Страница 55 из 65
Он думал, устраиваясь сюда на работу, что отдохнет от людей, от службы, к которой у него не было никаких способностей, а он только занимал чужое место, душа отмякнет, как тело после бани, и снова можно будет жить спокойно, обрести точку опоры в этом мире, устойчивость. Ведь все-таки тут лес и всякая живность, которая подчиняется своим извечным законам, как вот восходит солнышко и заходит, шевелятся деревья на ветру, блуждают облака по небу, и есть тайна в этом их бессмысленном для людей блужданье, все это извечно и прочно. Такой вот душевной прочности и покоя хотелось Петруше, но, видимо, человеку этого не дано.

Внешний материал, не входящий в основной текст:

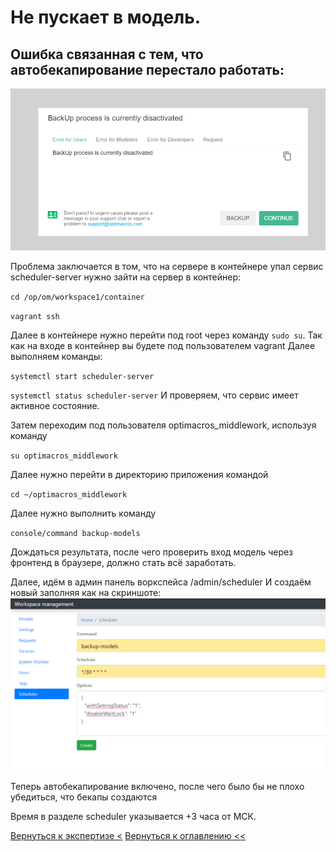 # Не пускает в модель.

## Ошибка связанная с тем, что автобекапирование перестало работать:

![](./pictures/errorBackup.png)

Проблема заключается в том, что на сервере в контейнере упал сервис scheduler-server нужно зайти на сервер в контейнер:

`cd /op/om/workspace1/container`

`vagrant ssh`

Далее в контейнере нужно перейти под root через команду `sudo su`. Так как на входе в контейнер вы будете под 
пользователем vagrant
Далее выполняем команды:

`systemctl start scheduler-server`

`systemctl status scheduler-server`
И проверяем, что сервис имеет активное состояние.

Затем переходим под пользователя optimacros_middlework, используя команду

`su optimacros_middlework`

Далее нужно перейти в директорию приложения командой

`cd ~/optimacros_middlework`

Далее нужно выполнить команду 

`console/command backup-models`

Дождаться результата, после чего проверить вход модель через фронтенд в браузере, должно стать всё заработать.

Далее, идём в админ панель воркспейса /admin/scheduler
И создаём новый заполняя как на скриншоте:
![](./pictures/schedulerCreate.png)

Теперь автобекапирование включено, после чего было бы не плохо убедиться, что бекапы создаются

Время в разделе scheduler указывается +3 часа от МСК.

[Вернуться к экспертизе <](expertise.md)
[Вернуться к оглавлению <<](index.md)

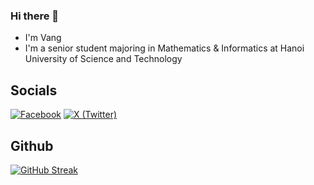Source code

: ### Hi there 👋

* I'm Vang
* I'm a senior student majoring in Mathematics & Informatics at Hanoi University of Science and Technology

## Socials

[![Facebook](https://img.shields.io/badge/Facebook-3B5998?style=for-the-badge&logo=facebook&logoColor=white)](https://www.facebook.com/nguyenvang.6902/) [![X (Twitter)](https://img.shields.io/badge/X-000000?style=for-the-badge&logo=x&logoColor=white)](https://x.com/vangg_nguyen?t=6KJ_lg6Z9qlg5H6ahCF6tg&s=09)

## Github 

[![GitHub Streak](https://streak-stats.demolab.com?user=nguyenvang12003454&theme=default&hide_border=true)](https://git.io/streak-stats)

<!--
**nguyenvang12003454/nguyenvang12003454** is a ✨ _special_ ✨ repository because its `README.md` (this file) appears on your GitHub profile.

Here are some ideas to get you started:

- 🔭 I’m currently working on ...
- 🌱 I’m currently learning ...
- 👯 I’m looking to collaborate on ...
- 🤔 I’m looking for help with ...
- 💬 Ask me about ...
- 📫 How to reach me: ...
- 😄 Pronouns: ...
- ⚡ Fun fact: ...
-->
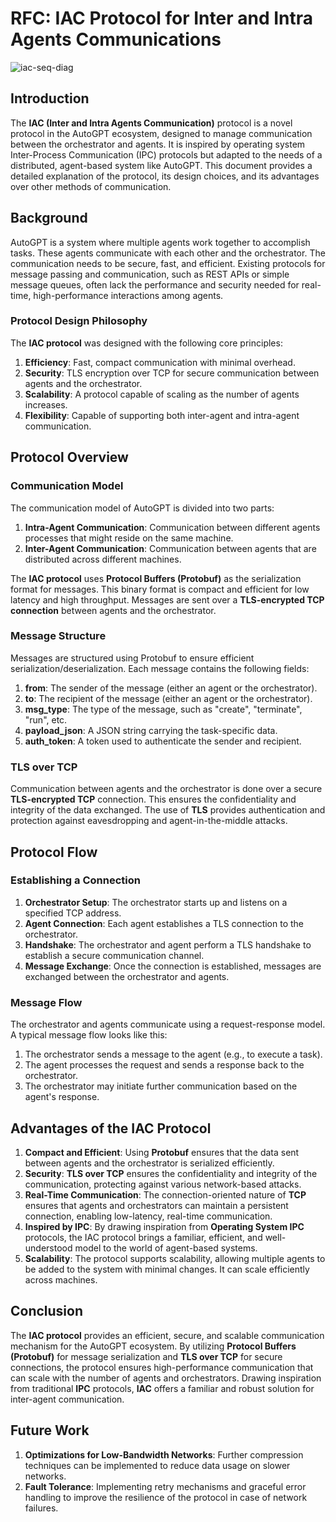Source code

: # RFC: IAC Protocol for Inter and Intra Agents Communications

![iac-seq-diag](https://github.com/user-attachments/assets/555534b1-84ca-4efc-ac9d-553e4a979d48)

## Introduction

The **IAC (Inter and Intra Agents Communication)** protocol is a novel protocol in the AutoGPT ecosystem, designed to manage communication between the orchestrator and agents. It is inspired by operating system Inter-Process Communication (IPC) protocols but adapted to the needs of a distributed, agent-based system like AutoGPT. This document provides a detailed explanation of the protocol, its design choices, and its advantages over other methods of communication.

## Background

AutoGPT is a system where multiple agents work together to accomplish tasks. These agents communicate with each other and the orchestrator. The communication needs to be secure, fast, and efficient. Existing protocols for message passing and communication, such as REST APIs or simple message queues, often lack the performance and security needed for real-time, high-performance interactions among agents.

### Protocol Design Philosophy

The **IAC protocol** was designed with the following core principles:

1. **Efficiency**: Fast, compact communication with minimal overhead.
1. **Security**: TLS encryption over TCP for secure communication between agents and the orchestrator.
1. **Scalability**: A protocol capable of scaling as the number of agents increases.
1. **Flexibility**: Capable of supporting both inter-agent and intra-agent communication.

## Protocol Overview

### Communication Model

The communication model of AutoGPT is divided into two parts:

1. **Intra-Agent Communication**: Communication between different agents processes that might reside on the same machine.
1. **Inter-Agent Communication**: Communication between agents that are distributed across different machines.

The **IAC protocol** uses **Protocol Buffers (Protobuf)** as the serialization format for messages. This binary format is compact and efficient for low latency and high throughput. Messages are sent over a **TLS-encrypted TCP connection** between agents and the orchestrator.

### Message Structure

Messages are structured using Protobuf to ensure efficient serialization/deserialization. Each message contains the following fields:

1. **from**: The sender of the message (either an agent or the orchestrator).
1. **to**: The recipient of the message (either an agent or the orchestrator).
1. **msg_type**: The type of the message, such as "create", "terminate", "run", etc.
1. **payload_json**: A JSON string carrying the task-specific data.
1. **auth_token**: A token used to authenticate the sender and recipient.

### TLS over TCP

Communication between agents and the orchestrator is done over a secure **TLS-encrypted TCP** connection. This ensures the confidentiality and integrity of the data exchanged. The use of **TLS** provides authentication and protection against eavesdropping and agent-in-the-middle attacks.

## Protocol Flow

### Establishing a Connection

1. **Orchestrator Setup**: The orchestrator starts up and listens on a specified TCP address.
1. **Agent Connection**: Each agent establishes a TLS connection to the orchestrator.
1. **Handshake**: The orchestrator and agent perform a TLS handshake to establish a secure communication channel.
1. **Message Exchange**: Once the connection is established, messages are exchanged between the orchestrator and agents.

### Message Flow

The orchestrator and agents communicate using a request-response model. A typical message flow looks like this:

1. The orchestrator sends a message to the agent (e.g., to execute a task).
1. The agent processes the request and sends a response back to the orchestrator.
1. The orchestrator may initiate further communication based on the agent's response.

## Advantages of the IAC Protocol

1. **Compact and Efficient**: Using **Protobuf** ensures that the data sent between agents and the orchestrator is serialized efficiently.
1. **Security**: **TLS over TCP** ensures the confidentiality and integrity of the communication, protecting against various network-based attacks.
1. **Real-Time Communication**: The connection-oriented nature of **TCP** ensures that agents and orchestrators can maintain a persistent connection, enabling low-latency, real-time communication.
1. **Inspired by IPC**: By drawing inspiration from **Operating System IPC** protocols, the IAC protocol brings a familiar, efficient, and well-understood model to the world of agent-based systems.
1. **Scalability**: The protocol supports scalability, allowing multiple agents to be added to the system with minimal changes. It can scale efficiently across machines.

## Conclusion

The **IAC protocol** provides an efficient, secure, and scalable communication mechanism for the AutoGPT ecosystem. By utilizing **Protocol Buffers (Protobuf)** for message serialization and **TLS over TCP** for secure connections, the protocol ensures high-performance communication that can scale with the number of agents and orchestrators. Drawing inspiration from traditional **IPC** protocols, **IAC** offers a familiar and robust solution for inter-agent communication.

## Future Work

1. **Optimizations for Low-Bandwidth Networks**: Further compression techniques can be implemented to reduce data usage on slower networks.
1. **Fault Tolerance**: Implementing retry mechanisms and graceful error handling to improve the resilience of the protocol in case of network failures.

Он достал из портфеля газету и положил перед собой, собираясь почитать. Но из угла выплыло к нему лицо Андрея Тихоныча и зашевелило губами, желая, наверное, что-то сказать. Петруша усмехнулся и покачал головой. Он знал, что старого рабочего давно уже нет. Бедный Андрей Тихоныч теперь там, в таком месте, откуда никто и никогда не возвращался. Он помер прошлой зимой.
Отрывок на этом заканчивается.